Interpret Results
Analyze experiment results and decide what to ship.
Interpret Results
After completing an experiment, the results page gives you the data you need to decide which flow to ship going forward.
Understanding the results
The completed experiment view shows the final metrics for every variant:
- Primary metric -- the metric you selected when creating the experiment (completion rate, conversion rate, or dismiss rate).
- Lift over control -- the percentage difference between each variant and the control. A positive lift on completion/conversion rate means the variant outperformed the control. A negative lift on dismiss rate means fewer users dismissed the flow.
- Sample size -- the number of unique users exposed to each variant.
- Confidence -- the statistical confidence for the observed result.
Winner badge
When the results show a clear leader on the primary metric and the sample size is adequate, Setgreet displays a Winner badge on the best-performing variant. If no variant has a clear advantage, no badge is shown -- in that case, the variants performed similarly and either can be used.
The Winner badge is a recommendation, not an automated action. Setgreet does not change your flows based on the result. You always decide which flow to ship.
Deciding what to ship
Each variant in an experiment is just a flow you already built, so applying the result is a manual decision:
- If a variant wins -- you can leave its flow as-is in your account and, if needed, unpublish or archive the losing flows to avoid confusion.

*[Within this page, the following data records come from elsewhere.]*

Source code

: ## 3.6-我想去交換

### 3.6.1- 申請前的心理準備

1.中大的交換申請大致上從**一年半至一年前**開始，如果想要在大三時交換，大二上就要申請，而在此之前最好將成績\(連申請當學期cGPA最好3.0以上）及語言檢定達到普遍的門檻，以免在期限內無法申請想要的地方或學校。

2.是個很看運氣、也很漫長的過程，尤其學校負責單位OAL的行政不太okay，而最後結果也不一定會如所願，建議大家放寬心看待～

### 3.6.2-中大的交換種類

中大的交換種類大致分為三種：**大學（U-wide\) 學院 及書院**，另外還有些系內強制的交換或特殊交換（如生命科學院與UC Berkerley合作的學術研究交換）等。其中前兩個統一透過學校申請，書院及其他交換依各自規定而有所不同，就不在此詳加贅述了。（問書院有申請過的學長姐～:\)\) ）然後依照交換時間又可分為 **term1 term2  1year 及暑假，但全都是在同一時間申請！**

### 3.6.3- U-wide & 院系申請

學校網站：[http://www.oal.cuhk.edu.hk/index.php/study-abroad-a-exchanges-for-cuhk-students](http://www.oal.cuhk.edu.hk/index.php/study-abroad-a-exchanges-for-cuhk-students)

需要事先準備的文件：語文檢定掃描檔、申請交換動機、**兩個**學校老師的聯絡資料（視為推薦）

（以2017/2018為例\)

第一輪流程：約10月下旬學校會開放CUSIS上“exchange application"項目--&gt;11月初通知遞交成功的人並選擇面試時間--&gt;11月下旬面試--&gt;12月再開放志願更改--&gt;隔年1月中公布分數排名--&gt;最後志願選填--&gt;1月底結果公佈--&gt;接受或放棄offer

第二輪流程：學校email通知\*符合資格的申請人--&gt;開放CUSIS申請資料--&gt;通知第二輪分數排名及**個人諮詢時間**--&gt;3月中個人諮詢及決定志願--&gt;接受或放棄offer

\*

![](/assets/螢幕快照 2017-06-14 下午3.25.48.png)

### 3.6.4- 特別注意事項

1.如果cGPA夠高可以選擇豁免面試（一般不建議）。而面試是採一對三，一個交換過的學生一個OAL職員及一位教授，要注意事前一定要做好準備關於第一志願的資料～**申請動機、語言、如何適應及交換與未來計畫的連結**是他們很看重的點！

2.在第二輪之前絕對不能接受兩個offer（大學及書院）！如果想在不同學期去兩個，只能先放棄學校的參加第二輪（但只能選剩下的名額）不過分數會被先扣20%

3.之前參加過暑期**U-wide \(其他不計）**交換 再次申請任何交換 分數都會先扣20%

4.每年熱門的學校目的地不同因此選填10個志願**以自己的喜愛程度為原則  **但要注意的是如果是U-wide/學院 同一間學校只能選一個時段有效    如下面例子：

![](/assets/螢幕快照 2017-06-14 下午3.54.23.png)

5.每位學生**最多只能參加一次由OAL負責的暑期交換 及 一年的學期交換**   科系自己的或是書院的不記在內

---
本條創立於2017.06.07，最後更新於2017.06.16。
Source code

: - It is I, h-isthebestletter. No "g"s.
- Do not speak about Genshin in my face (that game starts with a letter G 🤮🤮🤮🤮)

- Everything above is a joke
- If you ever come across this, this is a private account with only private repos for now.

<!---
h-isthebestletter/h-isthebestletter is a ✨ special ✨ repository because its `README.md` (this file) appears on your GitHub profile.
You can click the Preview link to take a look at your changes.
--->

- If the control wins -- no action is needed. The control flow is already live.
- If results are inconclusive -- either flow is acceptable. Consider running a follow-up experiment with a larger sample or a more distinct variant.
Best practices for interpreting results
- Do not end experiments early. If a variant looks like a winner after one day, resist the urge to stop. Early results are noisy and can reverse with more data.
- Wait for the minimum sample size. Results below the configured sample threshold are not reliable.
- Account for external factors. If you ran a marketing campaign during the experiment, it may have skewed results toward users who behave differently from your typical audience.
- Document your learnings. Note what worked and why in the experiment description. These insights compound over time and inform future flow design.
Running follow-up experiments
Good experimentation is iterative. After deciding on a winner:
- Hypothesize why it won (clearer CTA? fewer screens? better imagery?).
- Build a new flow that pushes the winning element further.
- Run a new experiment comparing the current winner to the new variant.
Small, compounding improvements to your flows often deliver better results than occasional large redesigns.